### Provided data

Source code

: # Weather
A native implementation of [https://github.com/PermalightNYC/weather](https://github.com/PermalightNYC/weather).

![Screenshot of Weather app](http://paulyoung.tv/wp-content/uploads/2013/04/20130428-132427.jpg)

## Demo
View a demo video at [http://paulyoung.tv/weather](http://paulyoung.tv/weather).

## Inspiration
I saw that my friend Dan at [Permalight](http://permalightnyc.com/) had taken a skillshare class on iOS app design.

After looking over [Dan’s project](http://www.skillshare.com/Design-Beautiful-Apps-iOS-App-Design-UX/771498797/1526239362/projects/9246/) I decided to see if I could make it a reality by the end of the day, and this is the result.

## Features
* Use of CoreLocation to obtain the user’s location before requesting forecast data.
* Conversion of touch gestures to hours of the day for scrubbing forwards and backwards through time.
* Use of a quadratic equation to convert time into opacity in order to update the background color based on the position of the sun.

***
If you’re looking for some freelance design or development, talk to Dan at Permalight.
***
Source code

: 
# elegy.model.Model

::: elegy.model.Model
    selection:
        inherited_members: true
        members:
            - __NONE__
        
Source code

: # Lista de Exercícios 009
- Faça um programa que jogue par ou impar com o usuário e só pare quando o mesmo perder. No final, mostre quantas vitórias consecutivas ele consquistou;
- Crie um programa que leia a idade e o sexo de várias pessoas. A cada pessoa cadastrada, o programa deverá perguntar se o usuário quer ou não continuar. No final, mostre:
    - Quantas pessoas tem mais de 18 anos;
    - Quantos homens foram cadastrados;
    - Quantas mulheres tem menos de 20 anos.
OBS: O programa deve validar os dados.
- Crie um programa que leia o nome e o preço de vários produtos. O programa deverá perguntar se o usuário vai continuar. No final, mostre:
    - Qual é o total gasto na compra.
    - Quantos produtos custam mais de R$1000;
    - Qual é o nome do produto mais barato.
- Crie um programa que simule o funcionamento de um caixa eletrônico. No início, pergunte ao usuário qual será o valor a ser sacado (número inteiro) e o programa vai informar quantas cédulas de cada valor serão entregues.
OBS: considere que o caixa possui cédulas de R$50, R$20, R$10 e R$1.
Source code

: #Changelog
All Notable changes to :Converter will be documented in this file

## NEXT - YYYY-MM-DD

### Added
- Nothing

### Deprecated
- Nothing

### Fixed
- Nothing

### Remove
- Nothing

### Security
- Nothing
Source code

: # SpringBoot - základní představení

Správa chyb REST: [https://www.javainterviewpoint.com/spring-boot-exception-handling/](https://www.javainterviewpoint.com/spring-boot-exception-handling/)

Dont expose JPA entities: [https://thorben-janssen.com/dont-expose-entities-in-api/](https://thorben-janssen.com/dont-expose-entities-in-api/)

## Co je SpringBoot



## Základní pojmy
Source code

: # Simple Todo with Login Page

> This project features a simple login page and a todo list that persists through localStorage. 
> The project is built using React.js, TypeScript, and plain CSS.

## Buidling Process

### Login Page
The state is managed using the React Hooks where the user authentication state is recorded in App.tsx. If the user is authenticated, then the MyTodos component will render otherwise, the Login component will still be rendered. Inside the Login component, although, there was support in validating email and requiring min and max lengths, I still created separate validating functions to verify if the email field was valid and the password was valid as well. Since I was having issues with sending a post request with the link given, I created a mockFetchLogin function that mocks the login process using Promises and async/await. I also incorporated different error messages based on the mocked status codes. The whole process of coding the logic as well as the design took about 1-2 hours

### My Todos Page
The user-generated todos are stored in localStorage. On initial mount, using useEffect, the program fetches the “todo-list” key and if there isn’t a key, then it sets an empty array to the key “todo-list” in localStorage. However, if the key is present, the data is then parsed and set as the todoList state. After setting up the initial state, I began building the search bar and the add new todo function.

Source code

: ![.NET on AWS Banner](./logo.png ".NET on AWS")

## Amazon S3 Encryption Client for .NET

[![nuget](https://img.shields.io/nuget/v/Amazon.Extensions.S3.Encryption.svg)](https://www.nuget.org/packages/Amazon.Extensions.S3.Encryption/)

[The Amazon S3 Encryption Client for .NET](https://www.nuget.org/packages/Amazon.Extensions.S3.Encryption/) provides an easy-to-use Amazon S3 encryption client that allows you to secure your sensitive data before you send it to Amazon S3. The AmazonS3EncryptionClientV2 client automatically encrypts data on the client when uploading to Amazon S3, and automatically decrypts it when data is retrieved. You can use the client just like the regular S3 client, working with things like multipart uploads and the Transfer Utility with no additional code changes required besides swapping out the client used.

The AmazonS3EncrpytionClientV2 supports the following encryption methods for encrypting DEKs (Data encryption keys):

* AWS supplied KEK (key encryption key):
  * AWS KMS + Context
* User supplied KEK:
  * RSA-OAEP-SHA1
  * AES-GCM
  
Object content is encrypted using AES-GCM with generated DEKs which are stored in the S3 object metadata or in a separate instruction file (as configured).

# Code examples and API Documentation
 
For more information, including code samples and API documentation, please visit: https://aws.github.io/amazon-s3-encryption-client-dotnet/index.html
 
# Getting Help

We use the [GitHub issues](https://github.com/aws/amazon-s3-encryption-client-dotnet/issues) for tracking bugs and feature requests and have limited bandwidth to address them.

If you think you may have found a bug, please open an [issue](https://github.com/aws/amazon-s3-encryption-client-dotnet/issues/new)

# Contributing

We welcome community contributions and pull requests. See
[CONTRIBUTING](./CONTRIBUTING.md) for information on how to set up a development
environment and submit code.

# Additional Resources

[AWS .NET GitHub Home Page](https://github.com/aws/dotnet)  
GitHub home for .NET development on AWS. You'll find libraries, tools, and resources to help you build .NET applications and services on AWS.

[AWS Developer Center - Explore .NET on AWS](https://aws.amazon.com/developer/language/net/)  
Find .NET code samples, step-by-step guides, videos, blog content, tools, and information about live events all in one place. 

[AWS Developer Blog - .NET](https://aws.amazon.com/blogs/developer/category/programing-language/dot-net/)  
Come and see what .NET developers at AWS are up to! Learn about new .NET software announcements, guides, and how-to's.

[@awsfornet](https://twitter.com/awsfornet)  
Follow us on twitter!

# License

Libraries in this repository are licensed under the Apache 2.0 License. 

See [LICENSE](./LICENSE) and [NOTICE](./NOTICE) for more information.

### Your instructions
Send back all of the material exactly as given.

### Output of the task
Source code

: # Weather
A native implementation of [https://github.com/PermalightNYC/weather](https://github.com/PermalightNYC/weather).

![Screenshot of Weather app](http://paulyoung.tv/wp-content/uploads/2013/04/20130428-132427.jpg)

## Demo
View a demo video at [http://paulyoung.tv/weather](http://paulyoung.tv/weather).

## Inspiration
I saw that my friend Dan at [Permalight](http://permalightnyc.com/) had taken a skillshare class on iOS app design.

After looking over [Dan’s project](http://www.skillshare.com/Design-Beautiful-Apps-iOS-App-Design-UX/771498797/1526239362/projects/9246/) I decided to see if I could make it a reality by the end of the day, and this is the result.

## Features
* Use of CoreLocation to obtain the user’s location before requesting forecast data.
* Conversion of touch gestures to hours of the day for scrubbing forwards and backwards through time.
* Use of a quadratic equation to convert time into opacity in order to update the background color based on the position of the sun.

***
If you’re looking for some freelance design or development, talk to Dan at Permalight.
***
Source code

: 
# elegy.model.Model

::: elegy.model.Model
    selection:
        inherited_members: true
        members:
            - __NONE__
        
Source code

: # Lista de Exercícios 009
- Faça um programa que jogue par ou impar com o usuário e só pare quando o mesmo perder. No final, mostre quantas vitórias consecutivas ele consquistou;
- Crie um programa que leia a idade e o sexo de várias pessoas. A cada pessoa cadastrada, o programa deverá perguntar se o usuário quer ou não continuar. No final, mostre:
    - Quantas pessoas tem mais de 18 anos;
    - Quantos homens foram cadastrados;
    - Quantas mulheres tem menos de 20 anos.
OBS: O programa deve validar os dados.
- Crie um programa que leia o nome e o preço de vários produtos. O programa deverá perguntar se o usuário vai continuar. No final, mostre:
    - Qual é o total gasto na compra.
    - Quantos produtos custam mais de R$1000;
    - Qual é o nome do produto mais barato.
- Crie um programa que simule o funcionamento de um caixa eletrônico. No início, pergunte ao usuário qual será o valor a ser sacado (número inteiro) e o programa vai informar quantas cédulas de cada valor serão entregues.
OBS: considere que o caixa possui cédulas de R$50, R$20, R$10 e R$1.
Source code

: #Changelog
All Notable changes to :Converter will be documented in this file

## NEXT - YYYY-MM-DD

### Added
- Nothing

### Deprecated
- Nothing

### Fixed
- Nothing

### Remove
- Nothing

### Security
- Nothing
Source code

: # SpringBoot - základní představení

Správa chyb REST: [https://www.javainterviewpoint.com/spring-boot-exception-handling/](https://www.javainterviewpoint.com/spring-boot-exception-handling/)

Dont expose JPA entities: [https://thorben-janssen.com/dont-expose-entities-in-api/](https://thorben-janssen.com/dont-expose-entities-in-api/)

## Co je SpringBoot



## Základní pojmy
Source code

: # Simple Todo with Login Page

> This project features a simple login page and a todo list that persists through localStorage. 
> The project is built using React.js, TypeScript, and plain CSS.

## Buidling Process

### Login Page
The state is managed using the React Hooks where the user authentication state is recorded in App.tsx. If the user is authenticated, then the MyTodos component will render otherwise, the Login component will still be rendered. Inside the Login component, although, there was support in validating email and requiring min and max lengths, I still created separate validating functions to verify if the email field was valid and the password was valid as well. Since I was having issues with sending a post request with the link given, I created a mockFetchLogin function that mocks the login process using Promises and async/await. I also incorporated different error messages based on the mocked status codes. The whole process of coding the logic as well as the design took about 1-2 hours

### My Todos Page
The user-generated todos are stored in localStorage. On initial mount, using useEffect, the program fetches the “todo-list” key and if there isn’t a key, then it sets an empty array to the key “todo-list” in localStorage. However, if the key is present, the data is then parsed and set as the todoList state. After setting up the initial state, I began building the search bar and the add new todo function.

Source code

: ![.NET on AWS Banner](./logo.png ".NET on AWS")

## Amazon S3 Encryption Client for .NET

[![nuget](https://img.shields.io/nuget/v/Amazon.Extensions.S3.Encryption.svg)](https://www.nuget.org/packages/Amazon.Extensions.S3.Encryption/)

[The Amazon S3 Encryption Client for .NET](https://www.nuget.org/packages/Amazon.Extensions.S3.Encryption/) provides an easy-to-use Amazon S3 encryption client that allows you to secure your sensitive data before you send it to Amazon S3. The AmazonS3EncryptionClientV2 client automatically encrypts data on the client when uploading to Amazon S3, and automatically decrypts it when data is retrieved. You can use the client just like the regular S3 client, working with things like multipart uploads and the Transfer Utility with no additional code changes required besides swapping out the client used.

The AmazonS3EncrpytionClientV2 supports the following encryption methods for encrypting DEKs (Data encryption keys):

* AWS supplied KEK (key encryption key):
  * AWS KMS + Context
* User supplied KEK:
  * RSA-OAEP-SHA1
  * AES-GCM
  
Object content is encrypted using AES-GCM with generated DEKs which are stored in the S3 object metadata or in a separate instruction file (as configured).

# Code examples and API Documentation
 
For more information, including code samples and API documentation, please visit: https://aws.github.io/amazon-s3-encryption-client-dotnet/index.html
 
# Getting Help

We use the [GitHub issues](https://github.com/aws/amazon-s3-encryption-client-dotnet/issues) for tracking bugs and feature requests and have limited bandwidth to address them.

If you think you may have found a bug, please open an [issue](https://github.com/aws/amazon-s3-encryption-client-dotnet/issues/new)

# Contributing

We welcome community contributions and pull requests. See
[CONTRIBUTING](./CONTRIBUTING.md) for information on how to set up a development
environment and submit code.

# Additional Resources

[AWS .NET GitHub Home Page](https://github.com/aws/dotnet)  
GitHub home for .NET development on AWS. You'll find libraries, tools, and resources to help you build .NET applications and services on AWS.

[AWS Developer Center - Explore .NET on AWS](https://aws.amazon.com/developer/language/net/)  
Find .NET code samples, step-by-step guides, videos, blog content, tools, and information about live events all in one place. 

[AWS Developer Blog - .NET](https://aws.amazon.com/blogs/developer/category/programing-language/dot-net/)  
Come and see what .NET developers at AWS are up to! Learn about new .NET software announcements, guides, and how-to's.

[@awsfornet](https://twitter.com/awsfornet)  
Follow us on twitter!

# License

Libraries in this repository are licensed under the Apache 2.0 License. 

See [LICENSE](./LICENSE) and [NOTICE](./NOTICE) for more information.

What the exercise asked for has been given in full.